→ YOUR OBJECTIVE
Retype exactly the lines from the one that contains "Restitution CSV +" through the final line of the material below, and add nothing else.

→ SUPPLIED MATERIAL
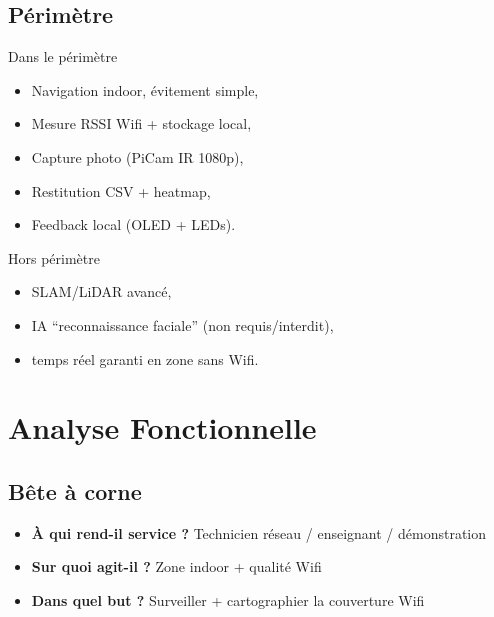 \documentclass[a4paper,12pt]{report}
\begin{document}
\section{Périmètre}
\begin{infobox}{Dans le périmètre}
\begin{itemize}
    \item Navigation indoor, évitement simple,
    \item Mesure RSSI Wifi + stockage local,
    \item Capture photo (PiCam IR 1080p),
    \item Restitution CSV + heatmap,
    \item Feedback local (OLED + LEDs).
\end{itemize}
\end{infobox}

\begin{infobox}{Hors périmètre}
\begin{itemize}
    \item SLAM/LiDAR avancé,
    \item IA “reconnaissance faciale” (non requis/interdit),
    \item temps réel garanti en zone sans Wifi.
\end{itemize}
\end{infobox}

\chapter{Analyse Fonctionnelle}

\section{Bête à corne}
\begin{itemize}
    \item \textbf{À qui rend-il service ?} Technicien réseau / enseignant / démonstration
    \item \textbf{Sur quoi agit-il ?} Zone indoor + qualité Wifi
    \item \textbf{Dans quel but ?} Surveiller + cartographier la couverture Wifi
\end{itemize}
\end{document}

→ REPLY TO THE TASK
    \item Restitution CSV + heatmap,
    \item Feedback local (OLED + LEDs).
\end{itemize}
\end{infobox}

\begin{infobox}{Hors périmètre}
\begin{itemize}
    \item SLAM/LiDAR avancé,
    \item IA “reconnaissance faciale” (non requis/interdit),
    \item temps réel garanti en zone sans Wifi.
\end{itemize}
\end{infobox}

\chapter{Analyse Fonctionnelle}

\section{Bête à corne}
\begin{itemize}
    \item \textbf{À qui rend-il service ?} Technicien réseau / enseignant / démonstration
    \item \textbf{Sur quoi agit-il ?} Zone indoor + qualité Wifi
    \item \textbf{Dans quel but ?} Surveiller + cartographier la couverture Wifi
\end{itemize}
\end{document}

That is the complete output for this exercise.